The mega $48 billion Warner Discovery debt deal is being woven together by 22 banks. Here's the breakdown of one of the largest-ever acquisition financings.

  • WarnerMedia and Discovery’s tie-up has been dubbed Warner Bros Discovery.
  • The deal includes a $31.5 billion bridge, $10 billion in term loans, and a $6 billion credit line.
  • The new company will sell the bridge loan throughout the debt capital markets, sources tell Insider.
  • See more stories on Insider’s business page.

When WarnerMedia and Discovery said on June 1 that their new entertainment tie-up would pay homage to the tag line “the stuff dreams are made of,” from the film The Maltese Falcon, the same iconic line could be said to describe the jumbo financing opportunities that come with it.

Since AT&T agreed to spin off WarnerMedia and combine it with Discovery last month, bankers across Wall Street have worked furiously to get a piece of the new Warner Bros Discovery business, which boasts a content suite to match the likes of Disney and Netflix.

Goldman Sachs and JP Morgan won the prized mandate to lead a $47.5 billion funding effort, and have now spread the financing among 20 of its peers on Wall Street, according to bankers familiar with the deal.

Spokespersons for AT&T, Goldman Sachs, and JP Morgan were not immediately available to respond to a request for comment.

The debt includes a $31.5 billion bridge loan, $10 billion in term loans, and a $6 billion revolving credit line.

Saddled with one of the largest balance sheets in banking, JPMorgan is holding roughly $6.9 billion of the bridge loan, while Goldman Sachs has approximately $5.7 billion worth of the financing.

Bank of America, Barclays, BNP Paribas, Citi, Credit Suisse, Deutsche Bank, Mizuho, and the Royal Bank of Canada have contributed $1.4 billion apiece, the sources said.

Santander, Commerzbank, MUFG, Scotiabank, TD Bank, Truist, and Wells Fargo have chipped in with $800 million each.

ING, PNC Bank, and SMBC provided individual commitments of $490 million, while Fifth Third Bank and US Bank complete the $31.5 billion bridge deal with $315 million portions of debt.

The $10 billion term loan is split between a $3 billion portion that will mature in 18 months and a $7 billion piece due in three years.

And the final piece is the revolving credit line, due in five years.

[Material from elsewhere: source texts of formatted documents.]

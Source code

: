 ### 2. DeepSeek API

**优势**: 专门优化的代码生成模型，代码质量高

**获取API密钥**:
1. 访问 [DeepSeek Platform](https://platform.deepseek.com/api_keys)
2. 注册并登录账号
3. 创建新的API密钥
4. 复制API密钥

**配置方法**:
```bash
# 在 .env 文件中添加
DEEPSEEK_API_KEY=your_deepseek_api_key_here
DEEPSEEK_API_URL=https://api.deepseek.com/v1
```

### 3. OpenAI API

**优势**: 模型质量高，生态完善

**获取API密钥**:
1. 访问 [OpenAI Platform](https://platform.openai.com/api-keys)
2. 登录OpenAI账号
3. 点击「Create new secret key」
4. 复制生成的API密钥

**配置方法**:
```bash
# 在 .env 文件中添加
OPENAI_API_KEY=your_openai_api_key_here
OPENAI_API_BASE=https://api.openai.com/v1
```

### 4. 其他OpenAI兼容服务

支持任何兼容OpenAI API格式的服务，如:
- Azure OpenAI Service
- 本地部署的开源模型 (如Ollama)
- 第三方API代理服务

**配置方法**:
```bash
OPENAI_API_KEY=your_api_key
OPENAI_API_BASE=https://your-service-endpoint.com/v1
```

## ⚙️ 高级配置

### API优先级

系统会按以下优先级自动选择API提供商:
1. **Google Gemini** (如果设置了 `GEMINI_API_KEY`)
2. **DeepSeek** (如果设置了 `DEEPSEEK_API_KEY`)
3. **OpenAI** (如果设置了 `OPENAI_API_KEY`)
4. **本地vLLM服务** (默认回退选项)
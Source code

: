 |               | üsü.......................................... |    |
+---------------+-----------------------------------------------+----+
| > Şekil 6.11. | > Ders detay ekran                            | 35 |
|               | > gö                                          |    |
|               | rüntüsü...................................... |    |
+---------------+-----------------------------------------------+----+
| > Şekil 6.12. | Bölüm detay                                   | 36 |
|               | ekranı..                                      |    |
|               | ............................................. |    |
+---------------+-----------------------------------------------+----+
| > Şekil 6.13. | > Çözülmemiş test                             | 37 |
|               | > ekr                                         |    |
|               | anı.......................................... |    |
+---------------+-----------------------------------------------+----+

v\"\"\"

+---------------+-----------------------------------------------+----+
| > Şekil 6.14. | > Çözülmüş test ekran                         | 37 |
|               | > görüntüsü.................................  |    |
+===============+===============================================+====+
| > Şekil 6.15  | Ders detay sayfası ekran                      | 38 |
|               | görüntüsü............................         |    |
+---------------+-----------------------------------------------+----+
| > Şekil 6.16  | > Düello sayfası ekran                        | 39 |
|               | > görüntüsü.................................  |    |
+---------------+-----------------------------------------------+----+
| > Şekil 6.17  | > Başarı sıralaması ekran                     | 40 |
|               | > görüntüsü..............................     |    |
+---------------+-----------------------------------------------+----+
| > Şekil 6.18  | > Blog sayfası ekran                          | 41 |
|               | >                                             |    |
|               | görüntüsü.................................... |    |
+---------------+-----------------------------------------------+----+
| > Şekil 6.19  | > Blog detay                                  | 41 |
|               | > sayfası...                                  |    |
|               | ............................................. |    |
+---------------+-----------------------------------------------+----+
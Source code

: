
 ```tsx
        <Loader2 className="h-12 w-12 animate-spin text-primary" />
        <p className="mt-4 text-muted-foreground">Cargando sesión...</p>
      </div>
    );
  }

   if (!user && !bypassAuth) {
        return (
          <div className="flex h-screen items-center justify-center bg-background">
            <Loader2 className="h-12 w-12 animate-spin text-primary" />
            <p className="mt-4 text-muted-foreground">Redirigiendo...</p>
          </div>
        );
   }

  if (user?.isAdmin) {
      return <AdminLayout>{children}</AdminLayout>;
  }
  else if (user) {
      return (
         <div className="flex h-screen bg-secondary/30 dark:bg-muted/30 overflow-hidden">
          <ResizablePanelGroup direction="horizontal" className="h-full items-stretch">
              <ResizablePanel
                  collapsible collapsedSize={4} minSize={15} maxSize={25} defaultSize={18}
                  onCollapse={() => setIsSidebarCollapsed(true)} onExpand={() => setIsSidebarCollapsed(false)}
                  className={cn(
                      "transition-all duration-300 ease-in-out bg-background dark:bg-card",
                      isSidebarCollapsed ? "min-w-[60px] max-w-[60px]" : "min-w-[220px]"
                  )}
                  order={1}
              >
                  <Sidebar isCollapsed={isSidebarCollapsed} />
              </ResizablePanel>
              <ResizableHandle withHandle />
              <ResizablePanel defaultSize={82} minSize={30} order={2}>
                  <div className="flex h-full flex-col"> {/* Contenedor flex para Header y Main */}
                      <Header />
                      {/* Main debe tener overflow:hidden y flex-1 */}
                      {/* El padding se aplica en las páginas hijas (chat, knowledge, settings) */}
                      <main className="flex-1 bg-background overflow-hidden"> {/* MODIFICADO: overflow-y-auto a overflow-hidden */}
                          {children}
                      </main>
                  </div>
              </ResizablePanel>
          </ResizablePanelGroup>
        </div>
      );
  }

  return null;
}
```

Warner Bros Discovery will pay lenders 1.375% in interest plus the London Interbank Offered Rate, a common benchmark used for bank loans, if it draws funds from the bridge loan, the sources said.

Bank eye rewards beyond initial financing deal

Banks are clamoring for the chance to be part of the jumbo financing effort, as it brings the potential for plenty of ancillary business opportunities. The bridge loan, for example, will eventually be replaced with bond sales.

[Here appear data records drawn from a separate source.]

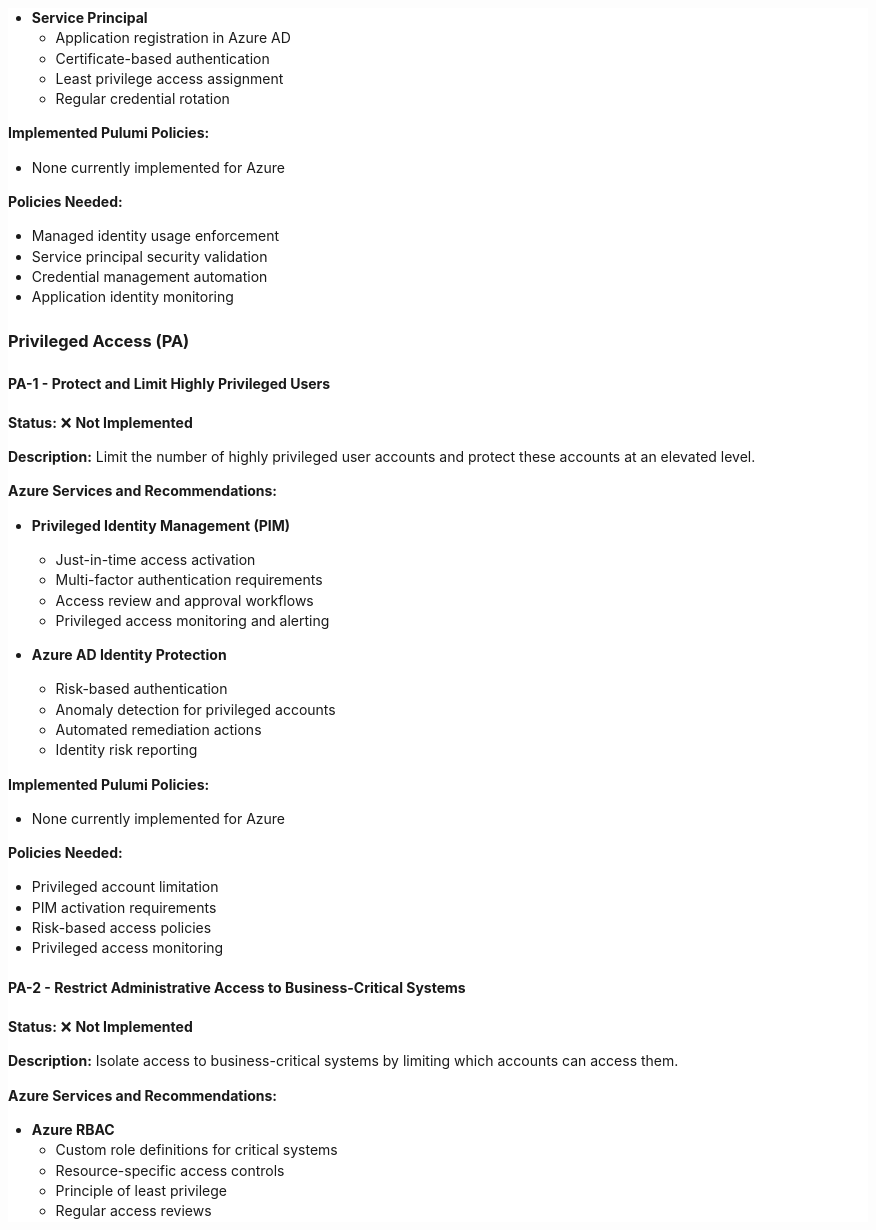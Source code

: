 - **Service Principal**
  - Application registration in Azure AD
  - Certificate-based authentication
  - Least privilege access assignment
  - Regular credential rotation

**Implemented Pulumi Policies:**
- None currently implemented for Azure

**Policies Needed:**
- Managed identity usage enforcement
- Service principal security validation
- Credential management automation
- Application identity monitoring

### Privileged Access (PA)

#### PA-1 - Protect and Limit Highly Privileged Users

**Status:** ❌ **Not Implemented**

**Description:** Limit the number of highly privileged user accounts and protect these accounts at an elevated level.

**Azure Services and Recommendations:**
- **Privileged Identity Management (PIM)**
  - Just-in-time access activation
  - Multi-factor authentication requirements
  - Access review and approval workflows
  - Privileged access monitoring and alerting

- **Azure AD Identity Protection**
  - Risk-based authentication
  - Anomaly detection for privileged accounts
  - Automated remediation actions
  - Identity risk reporting

**Implemented Pulumi Policies:**
- None currently implemented for Azure

**Policies Needed:**
- Privileged account limitation
- PIM activation requirements
- Risk-based access policies
- Privileged access monitoring

#### PA-2 - Restrict Administrative Access to Business-Critical Systems

**Status:** ❌ **Not Implemented**

**Description:** Isolate access to business-critical systems by limiting which accounts can access them.

**Azure Services and Recommendations:**
- **Azure RBAC**
  - Custom role definitions for critical systems
  - Resource-specific access controls
  - Principle of least privilege
  - Regular access reviews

And those willing to lend to Warner Bros Discovery in its infancy, may be rewarded for their loyalty, not only on this deal, but on future capital raising efforts as the new business looks to grow.

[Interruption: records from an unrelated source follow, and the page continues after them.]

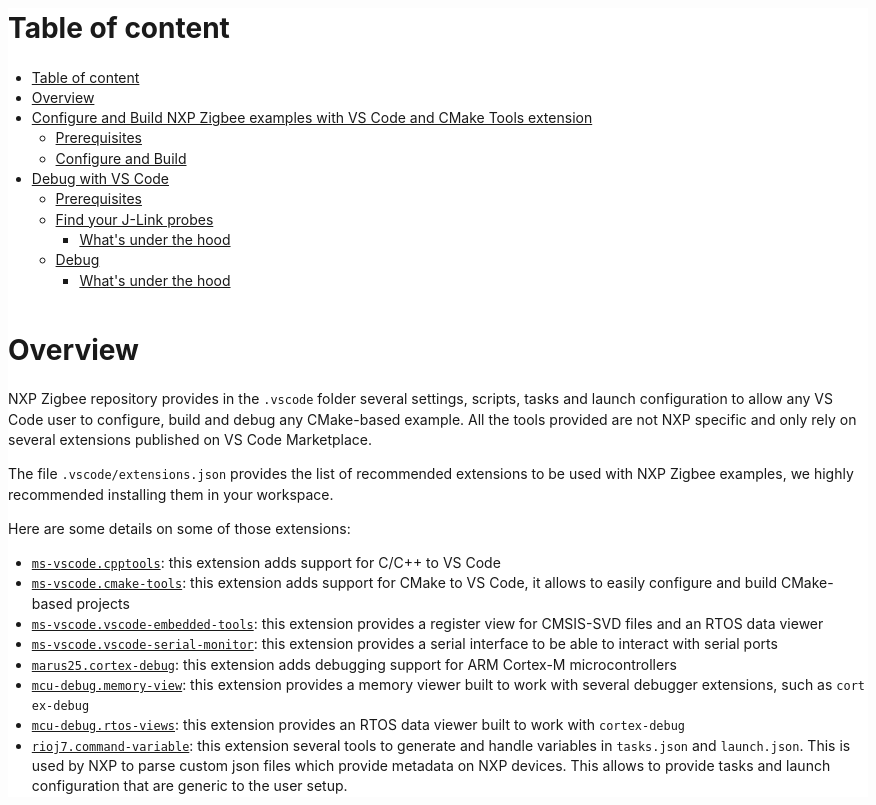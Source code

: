 # Table of content

- [Table of content](#table-of-content)
- [Overview](#overview)
- [Configure and Build NXP Zigbee examples with VS Code and CMake Tools extension](#configure-and-build-nxp-zigbee-examples-with-vs-code-and-cmake-tools-extension)
  - [Prerequisites](#prerequisites)
  - [Configure and Build](#configure-and-build)
- [Debug with VS Code](#debug-with-vs-code)
  - [Prerequisites](#prerequisites-1)
  - [Find your J-Link probes](#find-your-j-link-probes)
    - [What's under the hood](#whats-under-the-hood)
  - [Debug](#debug)
    - [What's under the hood](#whats-under-the-hood-1)

# Overview

NXP Zigbee repository provides in the `.vscode` folder several settings, scripts, tasks and launch configuration to allow
any VS Code user to configure, build and debug any CMake-based example. All the tools provided are not NXP specific and
only rely on several extensions published on VS Code Marketplace.

The file `.vscode/extensions.json` provides the list of recommended extensions to be used with NXP Zigbee examples, we highly
recommended installing them in your workspace.

Here are some details on some of those extensions:
- [`ms-vscode.cpptools`](https://marketplace.visualstudio.com/items?itemName=ms-vscode.cpptools): this extension adds support for C/C++ to VS Code
- [`ms-vscode.cmake-tools`](https://marketplace.visualstudio.com/items?itemName=ms-vscode.cmake-tools): this extension adds support for CMake to VS Code, it allows to easily configure and build CMake-based projects
- [`ms-vscode.vscode-embedded-tools`](https://marketplace.visualstudio.com/items?itemName=ms-vscode.vscode-embedded-tools): this extension provides a register view for CMSIS-SVD files and an RTOS data viewer
- [`ms-vscode.vscode-serial-monitor`](https://marketplace.visualstudio.com/items?itemName=ms-vscode.vscode-serial-monitor): this extension provides a serial interface to be able to interact with serial ports
- [`marus25.cortex-debug`](https://marketplace.visualstudio.com/items?itemName=marus25.cortex-debug): this extension adds debugging support for ARM Cortex-M microcontrollers
- [`mcu-debug.memory-view`](https://marketplace.visualstudio.com/items?itemName=mcu-debug.memory-view): this extension provides a memory viewer built to work with several debugger extensions, such as `cortex-debug`
- [`mcu-debug.rtos-views`](https://marketplace.visualstudio.com/items?itemName=mcu-debug.rtos-views): this extension provides an RTOS data viewer built to work with `cortex-debug`
- [`rioj7.command-variable`](https://marketplace.visualstudio.com/items?itemName=rioj7.command-variable): this extension several tools to generate and handle variables in `tasks.json` and `launch.json`. This is used by NXP to parse custom json files which provide metadata on NXP devices. This allows to provide tasks and launch configuration that are generic to the user setup.
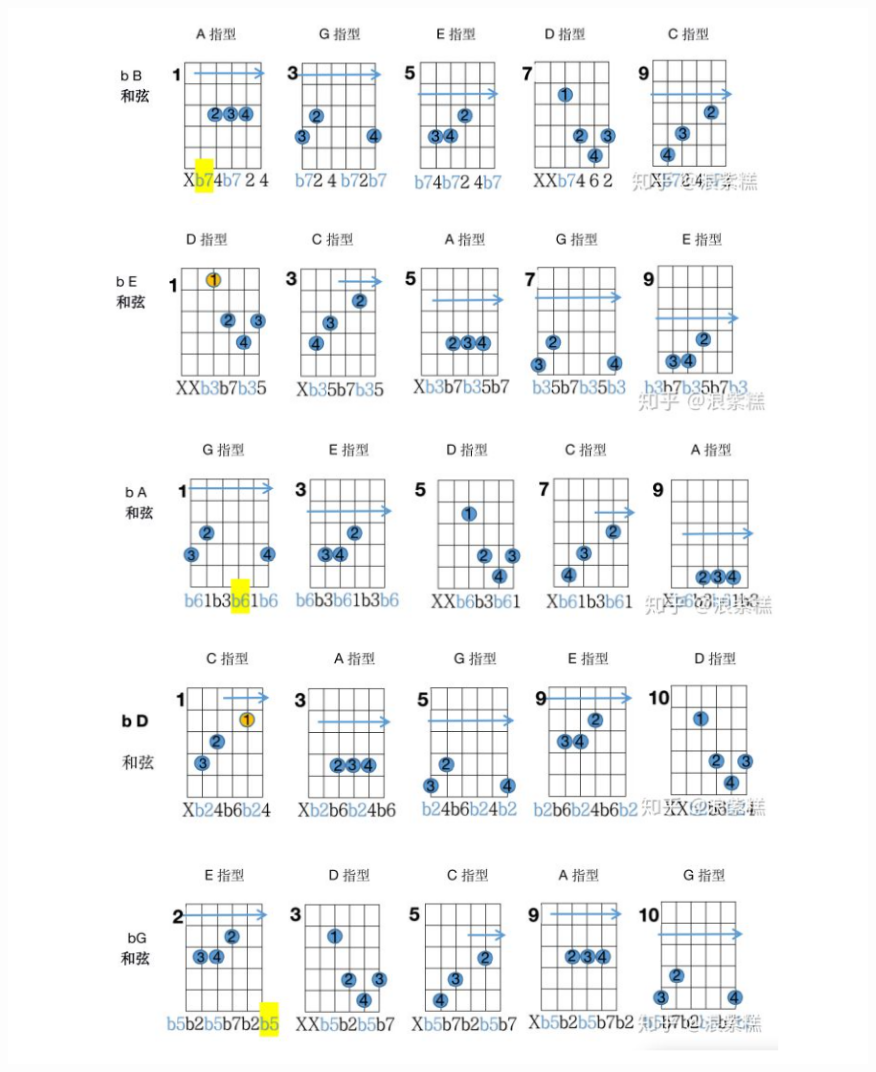 <center><img src="assets/image-20220710173352159.png" width="80%"/></center>

<center><img src="assets/image-20220710173358260.png" width="80%"/></center>

<center><img src="assets/image-20220710173404560.png" width="80%"/></center>

<center><img src="assets/image-20220710173411126.png" width="80%"/></center>

<center><img src="assets/image-20220710173416092.png" width="80%"/></center>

Corporate borrowing costs, meanwhile, remain cheap as the Federal Reserve keeps interest rates anchored. This has banks’ deal teams jockeying for front-row positions to lend and provide financial advice to companies looking to do deals and reward bankers with the lucrative underwriting fees that typically follow.

Warner Bros Discovery drew input from some of Wall Street’s biggest stars, including Aryeh Bourkoff, the renowned telecoms banker and founder of LionTree Advisors who advised AT&T on the spin-off, while Goldman Sachs’ Kurt Simon and John Waldron helped flesh out the deal, Insider reported last month.

Now, with the syndication of the debt set, Goldman Sachs and JPMorgan will look to the capital markets for an ideal time to sell the bridge financing to third parties in the bond market.

AT&T pocketed some $43 billion after agreeing to spin off WarnerMedia and tie it up with Discovery. Goldman Sachs and JP Morgan committed $41.5 billion in unsecured debt to support the deal.

According to data from Refinitiv, the $41.5 billion in unsecured loans is the third-largest transaction of its type in the US loan market.

Beer brewer AB InBev’s $75 billion loan that funded its merger with peer SABMiller in 2015 is the largest so far, followed by a $61 billion bridge loan for Verizon Communications’ purchase of Verizon Wireless in 2013.